Siwe kamienie zostały też przełożone na język angielski i wydane przez Vallentine Mitchell w 2003 roku jako The Jews of Poznan, w rozszerzonej wersji. O czym ją uzupełniłeś - i czy te opowieści zostały wydane wyłącznie w języku obcym?

Wersja angielska – polska / nie ma większych różnic, są uzupełnienia, poprawki itp. W angielskiej ograniczyłem się tylko do historii życia kilku postaci, w przeciwieństwie do Siwych kamieni nie ma w książce angielskiej wstępu historycznego czy opowieści o sprawiedliwych.

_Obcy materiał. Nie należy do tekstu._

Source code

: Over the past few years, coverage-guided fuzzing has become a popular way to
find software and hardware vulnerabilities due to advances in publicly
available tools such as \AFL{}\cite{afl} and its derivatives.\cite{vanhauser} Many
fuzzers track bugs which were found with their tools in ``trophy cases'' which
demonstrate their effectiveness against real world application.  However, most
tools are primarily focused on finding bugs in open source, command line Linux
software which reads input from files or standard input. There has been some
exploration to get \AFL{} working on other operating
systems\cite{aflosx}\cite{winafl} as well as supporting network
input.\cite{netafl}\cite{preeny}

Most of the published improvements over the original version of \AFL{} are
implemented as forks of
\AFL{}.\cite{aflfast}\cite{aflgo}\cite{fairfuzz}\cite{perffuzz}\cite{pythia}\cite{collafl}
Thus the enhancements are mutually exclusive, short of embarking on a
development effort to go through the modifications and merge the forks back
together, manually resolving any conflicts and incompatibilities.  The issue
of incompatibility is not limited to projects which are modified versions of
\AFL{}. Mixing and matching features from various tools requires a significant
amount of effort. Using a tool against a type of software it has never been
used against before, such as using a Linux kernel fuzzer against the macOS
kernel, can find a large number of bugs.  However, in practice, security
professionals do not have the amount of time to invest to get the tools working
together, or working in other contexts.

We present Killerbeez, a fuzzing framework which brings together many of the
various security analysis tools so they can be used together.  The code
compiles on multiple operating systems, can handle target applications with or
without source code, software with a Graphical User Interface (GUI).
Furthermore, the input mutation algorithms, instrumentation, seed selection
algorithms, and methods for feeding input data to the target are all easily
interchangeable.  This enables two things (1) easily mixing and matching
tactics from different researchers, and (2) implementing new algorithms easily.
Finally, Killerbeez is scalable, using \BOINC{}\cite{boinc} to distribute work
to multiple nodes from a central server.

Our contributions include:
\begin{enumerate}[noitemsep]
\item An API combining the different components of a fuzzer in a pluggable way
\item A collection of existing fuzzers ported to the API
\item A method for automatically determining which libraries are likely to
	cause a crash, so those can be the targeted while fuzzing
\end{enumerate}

Posiadasz spore archiwum wywiadów - dlaczego akurat takich bohaterów wybrałeś do Chawerim. Poznańscy Żydzi? Czy z perspektywy wydawania przez 16 lat pisma o idiomie żydowskim Miasteczko Poznań mógłbyś powiedzieć, w jakiej relacji do pisma funkcjonuje Twoja książka?

Ograniczenia wydawnicze sprawiły (i tak książka jest grubsza o blisko 100 stron), że musiałem dokonać wyboru nie tylko postaci, ale i materiału. O każdym z bohaterów mógłbym napisać więcej, wielu też pojawia się jedynie w tle. Ważne też były zdjęcia i chciałęm, by było ich w książce dużo. Myślę, że jeszcze będzie okazja do tych postaci wracać na kartach kolejnej książki czy w czasospismie Miasteczko Poznań. Przez piętnaście lat w Miasteczku… ukazało się wiele materiałów o poznańskich Żydach – bez wątpienia jego redakcja poszerzyła moją wiedzę na temat historii poznańskich Żydów, ale - co ważne – wpłynęła na ich postrzeganie w kontekście państwa Izrael, w którym znaleźli swój dom.

Czy trudno było napisać tę książkę - zważywszy na zawarte w niej opowieści?

Raczej trudno się pisze, bo to także blisko 30 lat mojego życia, w którym zawsze było i jest miejsce na przyjaźnie z Izraelczykami, pamięć o Zagładzie itd. Bałbym się tu patosu… więc tyle.